Recently I was asked to audit a network printer environment to find out if it was possible to capture and re-print print-jobs of other network users.
This was actually more easy then I thought.
Check out the steps below:
In this example the following IP’s are used:
Victims Windows Desktop: 10.34.50.100
Central Printer server : 10.34.6.91
Network Printer : 10.34.48.3
Attacker Kali Laptop : 10.34.50.102
Scenario: a victim Windows Desktop user summits a print-job to a central printer server. The victim walks to the nearest network printer and uses a personal code or RFID card to identify him or herself on the printer. The printer gets the pending print-jobs of the central printer sever and starts printing them.
In order to capture the summited print-job you can do one of the following:
- Perform a ARP-Spoof attack between the victims desktop and the central print server so that traffic directed to the central print server gets intercepted by your machine.
- Perform a ARP-Spoof attack between the central print servers and the network printer so that traffic directed to the printer gets intercepted by your machine.
- Place a small managed switch between the network printers UTP cable connection and the UTP wall socket and create a SPAN port.
Step 1: Capture print-jobs
During my test I choose option three. Whatever you choose the aim is to capture the raw print-job packets that is send to either the print server or the network printer.
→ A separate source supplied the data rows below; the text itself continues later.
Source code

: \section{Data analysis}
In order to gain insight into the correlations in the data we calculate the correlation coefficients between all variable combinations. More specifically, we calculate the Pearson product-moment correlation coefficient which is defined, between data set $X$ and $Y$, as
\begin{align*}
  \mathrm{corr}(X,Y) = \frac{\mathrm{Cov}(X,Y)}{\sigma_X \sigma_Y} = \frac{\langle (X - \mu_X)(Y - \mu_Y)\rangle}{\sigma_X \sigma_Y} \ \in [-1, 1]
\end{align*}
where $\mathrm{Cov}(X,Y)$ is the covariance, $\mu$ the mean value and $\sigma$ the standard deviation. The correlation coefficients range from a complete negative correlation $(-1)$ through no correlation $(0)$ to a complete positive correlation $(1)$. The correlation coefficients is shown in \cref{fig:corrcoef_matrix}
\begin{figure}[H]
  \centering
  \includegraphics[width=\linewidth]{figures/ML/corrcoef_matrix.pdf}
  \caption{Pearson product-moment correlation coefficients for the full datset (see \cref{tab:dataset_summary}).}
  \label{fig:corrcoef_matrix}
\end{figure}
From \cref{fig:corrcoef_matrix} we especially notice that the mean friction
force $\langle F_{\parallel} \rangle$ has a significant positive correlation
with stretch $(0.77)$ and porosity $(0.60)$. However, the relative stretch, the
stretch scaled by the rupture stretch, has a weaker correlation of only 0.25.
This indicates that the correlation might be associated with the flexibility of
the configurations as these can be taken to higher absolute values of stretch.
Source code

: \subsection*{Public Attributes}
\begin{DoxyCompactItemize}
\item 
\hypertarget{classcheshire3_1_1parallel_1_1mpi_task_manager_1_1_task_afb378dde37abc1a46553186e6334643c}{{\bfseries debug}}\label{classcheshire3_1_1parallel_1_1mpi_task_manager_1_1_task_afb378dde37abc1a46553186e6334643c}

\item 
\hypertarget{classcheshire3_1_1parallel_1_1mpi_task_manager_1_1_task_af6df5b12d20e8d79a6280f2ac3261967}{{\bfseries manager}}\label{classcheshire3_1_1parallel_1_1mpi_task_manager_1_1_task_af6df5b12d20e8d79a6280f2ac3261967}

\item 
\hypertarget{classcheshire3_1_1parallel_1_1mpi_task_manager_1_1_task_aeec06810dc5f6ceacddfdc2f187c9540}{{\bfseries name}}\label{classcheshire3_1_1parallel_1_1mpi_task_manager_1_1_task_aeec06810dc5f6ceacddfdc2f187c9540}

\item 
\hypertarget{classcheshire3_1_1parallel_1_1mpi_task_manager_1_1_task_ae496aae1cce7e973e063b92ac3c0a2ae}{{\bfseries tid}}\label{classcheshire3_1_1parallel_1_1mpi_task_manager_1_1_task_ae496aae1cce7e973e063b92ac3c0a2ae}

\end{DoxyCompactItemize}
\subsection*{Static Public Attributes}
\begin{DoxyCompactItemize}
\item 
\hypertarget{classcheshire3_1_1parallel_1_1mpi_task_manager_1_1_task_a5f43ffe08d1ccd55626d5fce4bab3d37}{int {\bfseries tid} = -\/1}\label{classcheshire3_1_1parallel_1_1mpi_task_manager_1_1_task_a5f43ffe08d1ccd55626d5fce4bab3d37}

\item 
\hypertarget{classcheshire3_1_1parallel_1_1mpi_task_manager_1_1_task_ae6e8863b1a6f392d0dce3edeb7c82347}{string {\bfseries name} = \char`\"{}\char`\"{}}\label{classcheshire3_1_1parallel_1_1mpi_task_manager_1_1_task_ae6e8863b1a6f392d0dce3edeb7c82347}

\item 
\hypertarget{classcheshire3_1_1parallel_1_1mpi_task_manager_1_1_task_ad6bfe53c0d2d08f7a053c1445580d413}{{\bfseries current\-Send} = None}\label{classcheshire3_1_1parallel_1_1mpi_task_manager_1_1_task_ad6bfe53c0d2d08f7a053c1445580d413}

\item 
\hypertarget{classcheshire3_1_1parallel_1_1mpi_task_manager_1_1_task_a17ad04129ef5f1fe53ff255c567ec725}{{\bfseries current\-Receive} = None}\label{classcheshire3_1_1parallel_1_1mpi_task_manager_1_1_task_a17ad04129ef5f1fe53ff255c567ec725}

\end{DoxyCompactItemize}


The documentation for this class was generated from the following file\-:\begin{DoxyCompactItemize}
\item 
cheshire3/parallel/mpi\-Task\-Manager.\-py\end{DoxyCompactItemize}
Once you have captured the packets, open it with Wireshark:
Step 2: Create a Wireshark filter
In order to filter out the traffic you are looking for, you must create a Wireshark filter. In my case this was the following:
ip.addr == 10.34.0.91 && ip.addr == 10.34.48.3 && tcp.port == 9100
10.34.0.91 = the central printer server
10.34.48.3 = the local network printer
9100 = printer port used
When you appy the filter you should get something like this:
Step 3: Follow the TCP stream to obtain the raw packets
Now that you have filtered the interesting traffic it is time to select any TCP session entry, right click on it and select the “Follow TCP Stream” option. Once this is done you will see that all TCP packets related to one print-job are combined together.
This will look like this: (notice the print and user information)
Step 4: Export the captured data
Once you have combined all TCP packets it is time to export the information to a new .pcap file. You do this by selecting all traffic between the two selected sources from the dropdown menu, select Raw and click on Save As
Step 5: Print the captured print-job to your own printer
Now that you have a raw packet file containing a print-job you are ready to replay or resend this information to you own network printer. In my case I used netcat on Kali for this.
Step 6. Walk to you printer and collect you treasure
If you don’t like to send the captured data to a network printer you are also able to convert it to PDF format using a PCL converter program.
Want to know how? read the easy steps below:
1. Download and install “VeryPDF PCL Converter” which is available in a free trial version;
2. Open the PCL Converter tool, import the captured RAW data and select the output destination;
3. Click start and a PDF file will be opened.
RootSecurity 
2 reacties op “Capture and re-print print-jobs on your network”
Excellent article.
Could you tell me: Is there a way to convert these captured packets back to their original form (e.g. PDF or xml) and not send them to a printer?
Hi Thanks for your comment. Actually this is possible and there is a very easy tool to do so. If you search in google for PCL converter you will find a program called “VeryPDF PCL Converter”. You are able to download a free trial version. Once you did so you will only have to start the PCL Converter, import the captured RAW data and select the output destination. Click start and a PDF file will be opened. I have only tried this with captured PDF files and not with for example word or excel documents. Hope this will help.